UNITED STATES OF AMERICA,

      Plaintiff - Appellee,

v.                                                          No. 16-5015

PHILLIP LAMONT MORGAN,

      Defendant - Appellant.
                      _________________________________

                     Appeal from the United States District Court
                       for the Northern District of Oklahoma
                          (D.C. No. 4:13-CR-00218-JHP-1)
                       _________________________________

Submitted on the briefs:

Julia L. O’Connell, Federal Public Defender, and Barry L. Derryberry, Research and
Writing Specialist, Office of the Federal Public Defender, Northern District of Oklahoma,
Tulsa, Oklahoma, for Defendant-Appellant.

Danny C. Williams, Sr., United States Attorney, and Neal C. Hong, Assistant United
States Attorney, Northern District of Oklahoma, Tulsa, Oklahoma, for Plaintiff-Appellee.
                        _________________________________

Before BRISCOE, MATHESON, and PHILLIPS, Circuit Judges.

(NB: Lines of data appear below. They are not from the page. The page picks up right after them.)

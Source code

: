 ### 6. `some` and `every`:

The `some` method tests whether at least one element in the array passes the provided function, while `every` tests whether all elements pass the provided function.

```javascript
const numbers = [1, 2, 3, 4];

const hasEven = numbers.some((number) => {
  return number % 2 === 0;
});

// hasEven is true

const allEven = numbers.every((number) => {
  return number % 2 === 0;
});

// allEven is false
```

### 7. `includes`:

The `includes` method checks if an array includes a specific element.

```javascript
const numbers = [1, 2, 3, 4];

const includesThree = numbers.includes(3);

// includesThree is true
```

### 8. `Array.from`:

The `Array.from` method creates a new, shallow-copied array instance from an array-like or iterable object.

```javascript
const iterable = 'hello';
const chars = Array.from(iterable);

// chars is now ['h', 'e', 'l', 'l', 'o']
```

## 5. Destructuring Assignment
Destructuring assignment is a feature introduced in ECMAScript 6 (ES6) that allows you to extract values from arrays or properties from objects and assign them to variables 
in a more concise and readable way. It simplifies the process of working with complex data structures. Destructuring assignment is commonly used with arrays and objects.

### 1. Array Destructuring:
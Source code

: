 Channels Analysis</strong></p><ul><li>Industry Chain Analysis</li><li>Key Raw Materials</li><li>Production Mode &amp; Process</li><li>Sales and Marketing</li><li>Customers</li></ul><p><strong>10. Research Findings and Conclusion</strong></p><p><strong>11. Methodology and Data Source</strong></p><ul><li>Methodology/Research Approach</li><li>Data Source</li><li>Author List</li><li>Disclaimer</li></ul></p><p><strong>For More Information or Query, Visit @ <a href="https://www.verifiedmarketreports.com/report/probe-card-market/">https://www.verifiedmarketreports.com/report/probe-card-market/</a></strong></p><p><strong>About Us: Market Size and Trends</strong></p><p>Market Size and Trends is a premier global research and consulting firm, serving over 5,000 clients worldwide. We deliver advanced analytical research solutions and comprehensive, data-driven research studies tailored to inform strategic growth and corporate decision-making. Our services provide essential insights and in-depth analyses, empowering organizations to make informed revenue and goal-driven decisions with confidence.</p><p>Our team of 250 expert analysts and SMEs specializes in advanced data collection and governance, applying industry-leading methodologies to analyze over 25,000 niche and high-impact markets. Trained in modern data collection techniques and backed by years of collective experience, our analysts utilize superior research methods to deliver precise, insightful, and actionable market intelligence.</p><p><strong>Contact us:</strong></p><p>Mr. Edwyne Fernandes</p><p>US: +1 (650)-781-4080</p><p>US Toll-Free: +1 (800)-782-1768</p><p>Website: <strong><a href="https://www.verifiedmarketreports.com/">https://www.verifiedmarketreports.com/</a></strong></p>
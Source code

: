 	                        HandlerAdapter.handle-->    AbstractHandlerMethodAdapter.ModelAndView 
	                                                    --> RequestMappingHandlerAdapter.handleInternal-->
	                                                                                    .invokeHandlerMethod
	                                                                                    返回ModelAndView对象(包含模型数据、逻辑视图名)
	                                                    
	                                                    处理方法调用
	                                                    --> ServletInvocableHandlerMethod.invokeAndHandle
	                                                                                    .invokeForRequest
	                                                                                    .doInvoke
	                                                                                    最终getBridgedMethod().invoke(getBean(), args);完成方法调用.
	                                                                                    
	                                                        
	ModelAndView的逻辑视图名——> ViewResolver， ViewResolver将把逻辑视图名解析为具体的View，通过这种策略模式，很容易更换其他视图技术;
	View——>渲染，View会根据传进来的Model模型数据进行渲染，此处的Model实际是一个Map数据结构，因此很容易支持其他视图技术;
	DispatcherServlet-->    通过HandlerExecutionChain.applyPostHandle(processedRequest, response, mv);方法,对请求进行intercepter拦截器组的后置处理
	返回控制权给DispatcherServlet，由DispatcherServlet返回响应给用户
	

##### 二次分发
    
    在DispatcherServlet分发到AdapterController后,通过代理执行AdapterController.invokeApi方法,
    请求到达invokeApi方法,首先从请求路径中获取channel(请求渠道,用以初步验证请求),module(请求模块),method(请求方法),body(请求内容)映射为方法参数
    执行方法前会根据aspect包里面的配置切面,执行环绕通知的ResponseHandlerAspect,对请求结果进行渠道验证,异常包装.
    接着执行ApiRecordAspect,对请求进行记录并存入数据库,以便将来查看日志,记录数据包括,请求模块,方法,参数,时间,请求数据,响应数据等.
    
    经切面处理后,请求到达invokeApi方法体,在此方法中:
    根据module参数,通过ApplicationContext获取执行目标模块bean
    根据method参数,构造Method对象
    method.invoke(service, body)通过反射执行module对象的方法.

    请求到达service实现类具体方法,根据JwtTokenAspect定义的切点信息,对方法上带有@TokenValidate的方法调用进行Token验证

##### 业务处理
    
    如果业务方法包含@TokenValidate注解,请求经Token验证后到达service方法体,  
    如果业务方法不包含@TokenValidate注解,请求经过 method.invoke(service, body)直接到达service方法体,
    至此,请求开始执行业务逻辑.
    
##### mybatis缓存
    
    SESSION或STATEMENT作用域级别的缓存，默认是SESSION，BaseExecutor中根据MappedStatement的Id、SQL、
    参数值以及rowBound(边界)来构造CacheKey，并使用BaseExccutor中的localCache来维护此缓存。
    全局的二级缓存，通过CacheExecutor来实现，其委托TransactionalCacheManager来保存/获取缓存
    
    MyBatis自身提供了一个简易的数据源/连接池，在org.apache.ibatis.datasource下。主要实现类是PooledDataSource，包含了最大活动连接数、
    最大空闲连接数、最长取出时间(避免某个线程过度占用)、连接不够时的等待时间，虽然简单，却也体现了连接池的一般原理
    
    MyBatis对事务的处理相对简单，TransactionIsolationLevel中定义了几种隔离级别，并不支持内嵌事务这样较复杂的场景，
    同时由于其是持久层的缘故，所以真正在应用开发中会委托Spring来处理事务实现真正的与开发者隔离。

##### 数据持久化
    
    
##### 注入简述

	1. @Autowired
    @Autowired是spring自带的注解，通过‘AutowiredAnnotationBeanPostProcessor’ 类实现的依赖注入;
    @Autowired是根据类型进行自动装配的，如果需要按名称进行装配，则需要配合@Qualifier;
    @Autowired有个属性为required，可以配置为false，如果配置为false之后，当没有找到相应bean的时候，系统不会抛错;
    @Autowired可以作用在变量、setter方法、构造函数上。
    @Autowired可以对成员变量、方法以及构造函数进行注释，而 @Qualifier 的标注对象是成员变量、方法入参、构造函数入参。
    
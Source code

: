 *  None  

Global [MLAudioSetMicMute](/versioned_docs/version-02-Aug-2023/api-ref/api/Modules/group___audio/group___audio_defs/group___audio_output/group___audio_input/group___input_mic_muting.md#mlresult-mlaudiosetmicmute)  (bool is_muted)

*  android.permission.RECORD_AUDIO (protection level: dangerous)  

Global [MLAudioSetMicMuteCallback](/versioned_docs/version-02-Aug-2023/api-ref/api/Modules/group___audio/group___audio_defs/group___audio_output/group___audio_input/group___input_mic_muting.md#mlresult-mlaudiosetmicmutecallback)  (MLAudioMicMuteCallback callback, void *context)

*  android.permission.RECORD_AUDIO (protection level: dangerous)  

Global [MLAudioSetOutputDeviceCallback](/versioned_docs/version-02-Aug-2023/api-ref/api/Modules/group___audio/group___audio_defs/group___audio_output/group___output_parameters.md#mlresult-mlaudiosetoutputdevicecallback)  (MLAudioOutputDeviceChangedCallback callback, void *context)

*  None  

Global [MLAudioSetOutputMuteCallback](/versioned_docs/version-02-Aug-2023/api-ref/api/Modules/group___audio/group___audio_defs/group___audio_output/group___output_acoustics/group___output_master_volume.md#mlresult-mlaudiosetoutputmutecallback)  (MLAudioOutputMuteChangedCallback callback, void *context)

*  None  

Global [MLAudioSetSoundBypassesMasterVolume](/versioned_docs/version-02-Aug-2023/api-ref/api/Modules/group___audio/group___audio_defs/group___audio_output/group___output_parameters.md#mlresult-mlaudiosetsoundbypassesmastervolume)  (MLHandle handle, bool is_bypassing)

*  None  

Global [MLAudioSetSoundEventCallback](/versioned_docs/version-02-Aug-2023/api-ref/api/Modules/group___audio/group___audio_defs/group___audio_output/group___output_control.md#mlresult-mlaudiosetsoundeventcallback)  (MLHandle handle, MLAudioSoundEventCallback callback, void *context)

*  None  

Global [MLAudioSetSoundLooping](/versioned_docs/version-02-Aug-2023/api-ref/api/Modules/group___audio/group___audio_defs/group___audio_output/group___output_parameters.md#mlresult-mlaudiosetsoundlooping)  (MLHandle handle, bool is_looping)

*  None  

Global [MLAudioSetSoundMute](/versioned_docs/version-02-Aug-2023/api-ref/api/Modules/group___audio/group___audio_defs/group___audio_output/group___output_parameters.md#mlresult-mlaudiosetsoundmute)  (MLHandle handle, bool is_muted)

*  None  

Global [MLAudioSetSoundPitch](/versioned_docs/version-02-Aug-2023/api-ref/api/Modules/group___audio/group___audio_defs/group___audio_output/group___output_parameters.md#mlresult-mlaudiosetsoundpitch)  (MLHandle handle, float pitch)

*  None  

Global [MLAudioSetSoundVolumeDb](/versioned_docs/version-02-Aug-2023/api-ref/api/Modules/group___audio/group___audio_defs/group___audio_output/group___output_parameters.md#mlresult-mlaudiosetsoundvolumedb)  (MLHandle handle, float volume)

                           _________________________________

PHILLIPS, Circuit Judge.*

      *
        After examining the briefs and appellate record, this panel has determined
unanimously that oral argument would not materially assist in the determination of
this appeal. See Fed. R. App. P. 34(a)(2); 10th Cir. R. 34.1(G). The case is therefore
ordered submitted without oral argument.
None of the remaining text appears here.